■ **The task**
Whatever lines the data contains, output all of them unchanged.

■ **Source information**
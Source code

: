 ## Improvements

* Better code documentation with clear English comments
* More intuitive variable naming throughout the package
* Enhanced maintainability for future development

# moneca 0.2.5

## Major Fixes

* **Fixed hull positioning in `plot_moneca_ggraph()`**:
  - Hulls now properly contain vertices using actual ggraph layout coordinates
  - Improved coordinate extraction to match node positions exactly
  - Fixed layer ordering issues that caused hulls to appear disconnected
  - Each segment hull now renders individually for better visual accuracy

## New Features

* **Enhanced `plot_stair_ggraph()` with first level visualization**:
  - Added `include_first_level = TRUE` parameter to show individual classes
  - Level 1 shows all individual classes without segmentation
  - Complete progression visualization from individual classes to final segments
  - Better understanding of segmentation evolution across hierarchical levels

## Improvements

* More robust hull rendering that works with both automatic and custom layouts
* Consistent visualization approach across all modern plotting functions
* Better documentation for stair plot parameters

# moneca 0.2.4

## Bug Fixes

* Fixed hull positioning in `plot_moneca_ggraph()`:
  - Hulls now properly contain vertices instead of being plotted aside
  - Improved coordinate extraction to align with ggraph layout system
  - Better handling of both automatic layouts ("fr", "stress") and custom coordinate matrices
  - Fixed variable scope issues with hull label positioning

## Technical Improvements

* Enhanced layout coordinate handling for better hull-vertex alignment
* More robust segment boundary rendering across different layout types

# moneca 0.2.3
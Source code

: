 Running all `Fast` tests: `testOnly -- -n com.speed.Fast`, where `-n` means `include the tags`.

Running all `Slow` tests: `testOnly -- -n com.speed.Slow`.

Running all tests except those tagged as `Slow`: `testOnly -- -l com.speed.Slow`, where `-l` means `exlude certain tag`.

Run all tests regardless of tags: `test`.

■ **Task response**
Source code

: ## Improvements

* Better code documentation with clear English comments
* More intuitive variable naming throughout the package
* Enhanced maintainability for future development

# moneca 0.2.5

## Major Fixes

* **Fixed hull positioning in `plot_moneca_ggraph()`**:
  - Hulls now properly contain vertices using actual ggraph layout coordinates
  - Improved coordinate extraction to match node positions exactly
  - Fixed layer ordering issues that caused hulls to appear disconnected
  - Each segment hull now renders individually for better visual accuracy

## New Features

* **Enhanced `plot_stair_ggraph()` with first level visualization**:
  - Added `include_first_level = TRUE` parameter to show individual classes
  - Level 1 shows all individual classes without segmentation
  - Complete progression visualization from individual classes to final segments
  - Better understanding of segmentation evolution across hierarchical levels

## Improvements

* More robust hull rendering that works with both automatic and custom layouts
* Consistent visualization approach across all modern plotting functions
* Better documentation for stair plot parameters

# moneca 0.2.4

## Bug Fixes

* Fixed hull positioning in `plot_moneca_ggraph()`:
  - Hulls now properly contain vertices instead of being plotted aside
  - Improved coordinate extraction to align with ggraph layout system
  - Better handling of both automatic layouts ("fr", "stress") and custom coordinate matrices
  - Fixed variable scope issues with hull label positioning

## Technical Improvements

* Enhanced layout coordinate handling for better hull-vertex alignment
* More robust segment boundary rendering across different layout types

# moneca 0.2.3
Source code

: Running all `Fast` tests: `testOnly -- -n com.speed.Fast`, where `-n` means `include the tags`.

Running all `Slow` tests: `testOnly -- -n com.speed.Slow`.

Running all tests except those tagged as `Slow`: `testOnly -- -l com.speed.Slow`, where `-l` means `exlude certain tag`.

Run all tests regardless of tags: `test`.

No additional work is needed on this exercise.